S 5.20 Use of the security mechanisms of rlogin, rsh, and rcp
Initiation responsibility: IT Security Officer, Administrator
Implementation responsibility: Administrator
With the rlogin program and/or the associated rlogind daemon it is possible to log in on another computer via a network connection; in this case, however, only the password will be requested, since the user name will be passed on directly. With the commands rsh and/or rcp and the rshd daemon it is possible to execute a command on another computer. Both commands can use trusted hosts which are defined either user-specifically in the home directory in the $HOME/.rhosts file or system-wide in the /etc/hosts.equiv file. Any computer entered in one of these files will be regarded as trustworthy. Therefore, neither logging on (with rlogin) nor the execution of a command (with rsh) will require the entry of a password.
Since it is very easy, especially from a PC, to impersonate any computer name, steps must be taken to ensure that the $HOME/.rhosts and /etc/hosts.equiv files are not available or that, if they are available, they are empty and cannot be accessed by ordinary users. The home directories of the users should be checked regularly to this end, or measures should be taken to prevent users from being able to start up the rlogind and rshd daemons (on this point, see the /etc/inetd.conf file and safeguard S 5.16 Survey of network services). If use of the /etc/hosts.equiv file cannot be avoided, steps must be taken to ensure that there is no '+' entry, as this would result in every computer becoming a trusted one.

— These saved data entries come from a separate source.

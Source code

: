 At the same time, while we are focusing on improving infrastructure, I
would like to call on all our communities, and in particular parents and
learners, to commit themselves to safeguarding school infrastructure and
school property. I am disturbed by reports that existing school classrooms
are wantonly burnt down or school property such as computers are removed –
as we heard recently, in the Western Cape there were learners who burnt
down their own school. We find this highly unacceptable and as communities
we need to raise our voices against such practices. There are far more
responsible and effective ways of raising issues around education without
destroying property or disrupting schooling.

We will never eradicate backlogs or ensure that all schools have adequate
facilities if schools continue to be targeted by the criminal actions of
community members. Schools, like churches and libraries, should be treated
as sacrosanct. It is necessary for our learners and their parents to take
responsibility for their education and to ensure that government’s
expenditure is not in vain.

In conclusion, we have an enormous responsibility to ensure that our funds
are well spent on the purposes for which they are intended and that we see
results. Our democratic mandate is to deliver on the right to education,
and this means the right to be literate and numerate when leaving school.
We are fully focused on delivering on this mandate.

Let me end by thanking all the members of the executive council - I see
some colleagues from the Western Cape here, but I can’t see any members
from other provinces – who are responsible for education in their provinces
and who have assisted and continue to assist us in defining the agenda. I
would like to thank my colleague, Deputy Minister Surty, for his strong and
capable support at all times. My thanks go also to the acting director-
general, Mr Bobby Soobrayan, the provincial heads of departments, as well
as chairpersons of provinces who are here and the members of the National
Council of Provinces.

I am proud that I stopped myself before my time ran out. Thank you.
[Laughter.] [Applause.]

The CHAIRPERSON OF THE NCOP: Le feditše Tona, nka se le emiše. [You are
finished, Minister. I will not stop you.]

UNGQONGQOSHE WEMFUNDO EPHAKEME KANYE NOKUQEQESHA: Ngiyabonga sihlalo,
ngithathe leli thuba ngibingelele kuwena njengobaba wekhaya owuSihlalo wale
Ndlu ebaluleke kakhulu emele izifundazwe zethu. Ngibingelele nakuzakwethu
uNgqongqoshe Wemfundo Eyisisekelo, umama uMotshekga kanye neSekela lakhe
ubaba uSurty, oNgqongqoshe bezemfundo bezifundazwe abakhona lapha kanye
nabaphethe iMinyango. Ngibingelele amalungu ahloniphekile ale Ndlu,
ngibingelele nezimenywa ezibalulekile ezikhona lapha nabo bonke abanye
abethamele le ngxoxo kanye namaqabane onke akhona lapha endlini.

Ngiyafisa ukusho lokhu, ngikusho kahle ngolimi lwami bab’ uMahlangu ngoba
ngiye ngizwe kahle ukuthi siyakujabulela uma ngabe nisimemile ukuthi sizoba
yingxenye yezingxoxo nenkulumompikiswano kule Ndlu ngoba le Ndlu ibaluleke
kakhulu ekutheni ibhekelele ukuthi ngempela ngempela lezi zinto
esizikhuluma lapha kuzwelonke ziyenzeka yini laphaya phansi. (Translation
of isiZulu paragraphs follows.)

Secure Shell (ssh) can be used as substitute for the r-services. It makes use of extensive functions designed to ensure secure authentication and to maintain confidentiality and integrity (see also S 5.64 Secure Shell). If ssh is used, the r-services should be disabled as far as possible to ensure that the security safeguards cannot be circumvented. However, this requires that all communication partners have suitable implementations of ssh.
Review questions:
- Is the misuse of the $HOME/.rhosts and /etc/hosts.equiv files and/or the rlogind and rshd daemons prevented?
- Are, whenever possible, stronger procedures (for example, SSH) used and weaker procedures (e.g. rlogin, rsh and rcp) avoided?